Some options to consider for storing your telemetry data:
- Search database — These data stores are designed for text searches and are useful for analyzing logs. Elasticsearch or Solr would be open source examples of a search database. An in-memory database like Redis with the RedisSearch module is also an option, if it fits your architecture.
- Time-series database — Time-series databases are designed to store high volumes of data being written and to query data across ranges of time, the types of queries frequently used when working with metrics that are difficult for other databases to query efficiently. Time-series databases also work well for log and tracing data.
- Multiple database combinations — There’s no reason to limit yourself to a single storage option. Using a graph database might not be your first thought for working with telemetry data, but you can find valuable insights and relationships by pulling data from your primary data store and then analyzing it using tools provided by a graph database. You could do the same by using a key-value database in combination with any number of the above storage options to provide new features to users or better analyze your data.
Analyzing your data
Once you have determined how you will store your data, you can begin to think about how you will analyze your data to get insights from it. The first step will probably be related to visualizing your data and creating dashboards. For this, you can use something like Grafana or build a custom UI using your preferred data visualization libraries.
The next step is often adding some form of monitoring and alerts to notify engineers when something is going wrong. By creating alerts and automated actions, you can begin to mitigate outages and other things that affect user experience.

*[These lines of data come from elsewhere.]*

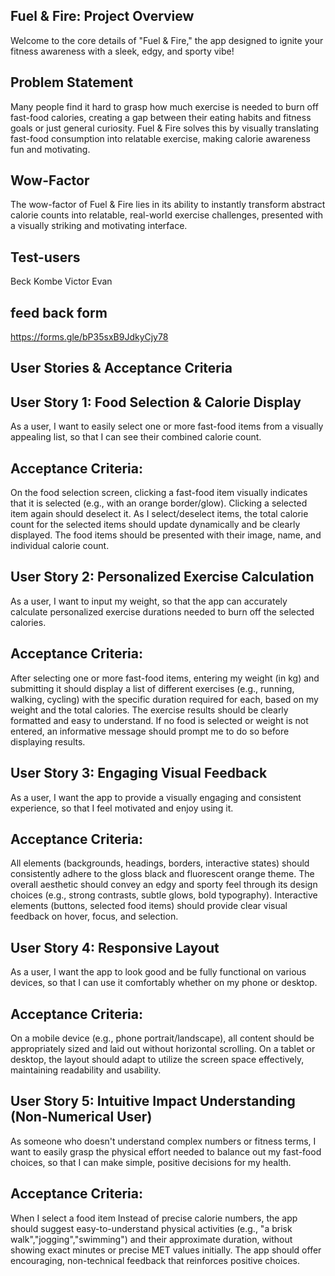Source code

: ## Fuel & Fire: Project Overview

Welcome to the core details of "Fuel & Fire," the app designed to ignite your fitness awareness with a sleek, edgy, and sporty vibe!

## Problem Statement

Many people find it hard to grasp how much exercise is needed to burn off fast-food calories, creating a gap between their eating habits and fitness goals or just general curiosity.
Fuel & Fire solves this by visually translating fast-food consumption into relatable exercise, making calorie awareness fun and motivating.

## Wow-Factor

The wow-factor of Fuel & Fire lies in its ability to instantly transform abstract calorie counts into relatable, real-world exercise challenges, presented with a visually striking and motivating interface.

## Test-users

Beck
Kombe
Victor
Evan

## feed back form
https://forms.gle/bP35sxB9JdkyCjy78

## User Stories & Acceptance Criteria

## User Story 1: Food Selection & Calorie Display

As a user, I want to easily select one or more fast-food items from a visually appealing list, so that I can see their combined calorie count.

## Acceptance Criteria:

On the food selection screen, clicking a fast-food item visually indicates that it is selected (e.g., with an orange border/glow).
Clicking a selected item again should deselect it.
As I select/deselect items, the total calorie count for the selected items should update dynamically and be clearly displayed.
The food items should be presented with their image, name, and individual calorie count.

## User Story 2: Personalized Exercise Calculation

As a user, I want to input my weight, so that the app can accurately calculate personalized exercise durations needed to burn off the selected calories.

## Acceptance Criteria:

After selecting one or more fast-food items, entering my weight (in kg) and submitting it should display a list of different exercises (e.g., running, walking, cycling) with the specific duration required for each, based on my weight and the total calories.
The exercise results should be clearly formatted and easy to understand.
If no food is selected or weight is not entered, an informative message should prompt me to do so before displaying results.

## User Story 3: Engaging Visual Feedback

As a user, I want the app to provide a visually engaging and consistent experience, so that I feel motivated and enjoy using it.

## Acceptance Criteria:

All elements (backgrounds, headings, borders, interactive states) should consistently adhere to the gloss black and fluorescent orange theme.
The overall aesthetic should convey an edgy and sporty feel through its design choices (e.g., strong contrasts, subtle glows, bold typography).
Interactive elements (buttons, selected food items) should provide clear visual feedback on hover, focus, and selection.

## User Story 4: Responsive Layout

As a user, I want the app to look good and be fully functional on various devices, so that I can use it comfortably whether on my phone or desktop.

## Acceptance Criteria:

On a mobile device (e.g., phone portrait/landscape), all content should be appropriately sized and laid out without horizontal scrolling.
On a tablet or desktop, the layout should adapt to utilize the screen space effectively, maintaining readability and usability.

## User Story 5: Intuitive Impact Understanding (Non-Numerical User)

As someone who doesn't understand complex numbers or fitness terms, I want to easily grasp the physical effort needed to balance out my fast-food choices, so that I can make simple, positive decisions for my health.

## Acceptance Criteria:

When I select a food item
Instead of precise calorie numbers, the app should suggest easy-to-understand physical activities (e.g., "a brisk walk","jogging","swimming") and their approximate duration, without showing exact minutes or precise MET values initially.
The app should offer encouraging, non-technical feedback that reinforces positive choices.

The final step would be to not just react to issues, but to actually begin to understand your application well enough to be able to take action before things go wrong. You can also begin forecasting based on historical data and try to optimize and become more efficient over time.
The steady rise of observability and OpenTelemetry
Observability continues to gain mindshare and adoption with developers. OpenTelemetry will likely be a crucial piece in the observability ecosystem that helps to tie all the different tools and vendors together. Because of that, it is worthwhile for developers to become familiar with OpenTelemetry and start experimenting with what it can do.